Parfois, s’il arrive que des prêtres, des évêques bretons, tels saints Malo et Paterne, voire le roi Gradlon, en réalité un tiern, un chef de clan qui a installé son peuple migrant en Cornouaille et appellera un jour Corentin à devenir évêque de la cité de Quimper qu’il a fondée, lui rendent visite, le saumon ou des anguilles assurent un repas à tous les convives. À chaque fois, le miracle du poisson immortel se reproduit.
Sous le code "Ichtus"
L’on peut évidemment, car rien n’est impossible à Dieu, lire l’histoire au premier degré, comme elle est représentée sur les beaux vitraux de la cathédrale Saint-Corentin de Quimper. Et tant pis pour les rieurs qui n’y voient qu’un conte pour enfants un peu niais. L’autre lecture, qui d’ailleurs n’exclut pas la première, remonte aux croyances préchrétiennes : le saumon que Corentin pêche et dévore chaque jour, c’est la parole et la sagesse divines dont il se nourrit indéfiniment et qui a le pouvoir de le rassasier sans s’épuiser jamais.
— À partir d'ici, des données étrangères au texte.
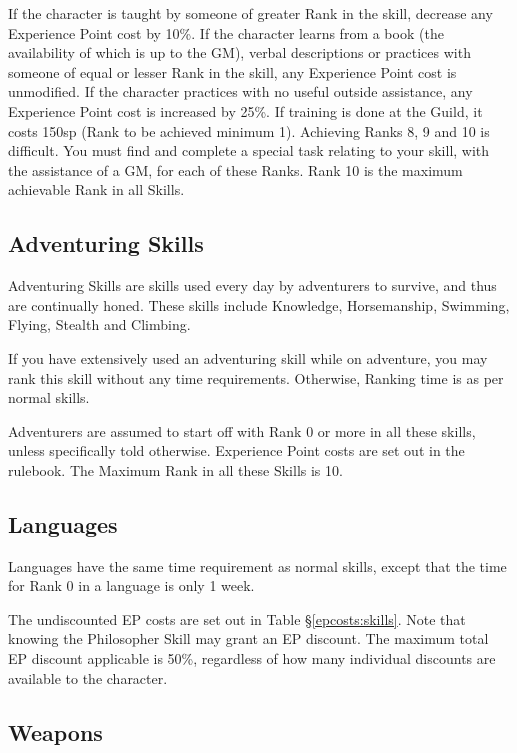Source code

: \begin{multicols*}{3}
If the character is taught by someone of greater Rank in the skill,
decrease any Experience Point cost by 10\%.  If the character learns
from a book (the availability of which is up to the GM), verbal
descriptions or practices with someone of equal or lesser Rank in the
skill, any Experience Point cost is unmodified.  If the character
practices with no useful outside assistance, any Experience Point cost
is increased by 25\%.  If training is done at the Guild, it costs
150sp \x (Rank to be achieved minimum 1). Achieving Ranks 8, 9 and 10
is difficult.  You must find and complete a special task relating to
your skill, with the assistance of a GM, for each of these Ranks. Rank
10 is the maximum achievable Rank in all Skills.

\subsection{Adventuring Skills}

Adventuring Skills are skills used every day by adventurers to
survive, and thus are continually honed. These skills include
Knowledge, Horsemanship, Swimming, Flying, Stealth and Climbing.

If you have extensively used an adventuring skill while on adventure,
you may rank this skill without any time requirements. Otherwise,
Ranking time is as per normal skills.

Adventurers are assumed to start off with Rank 0 or more in all these
skills, unless specifically told otherwise. Experience Point costs are
set out in the rulebook.  The Maximum Rank in all these Skills is 10.

\subsection{Languages}

Languages have the same time requirement as normal skills, except that
the time for Rank 0 in a language is only 1 week.

The undiscounted EP costs are set out in Table \S\ref{epcosts:skills}.
Note that knowing the Philosopher Skill may grant an EP discount. The
maximum total EP discount applicable is 50\%, regardless of how many
individual discounts are available to the character.

\subsection{Weapons}


\end{multicols*}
Vous saurez désormais pourquoi le poisson, cet ichtus des premiers fidèles qui dissimulaient dans son nom ce message de reconnaissance codé — Iota comme l’initiale de Yesus, Chi comme celle de Christos, Tau comme celle de Theou, génitif du mot Theos (Dieu), Upsilon, comme celle du mot Uios (Fils), Sigma, comme celle de Sôter (Sauveur), professant ainsi Jésus le Christ, le Fils de Dieu, le Sauveur — est le symbole sacré qui accompagne partout l’évêque de Quimper.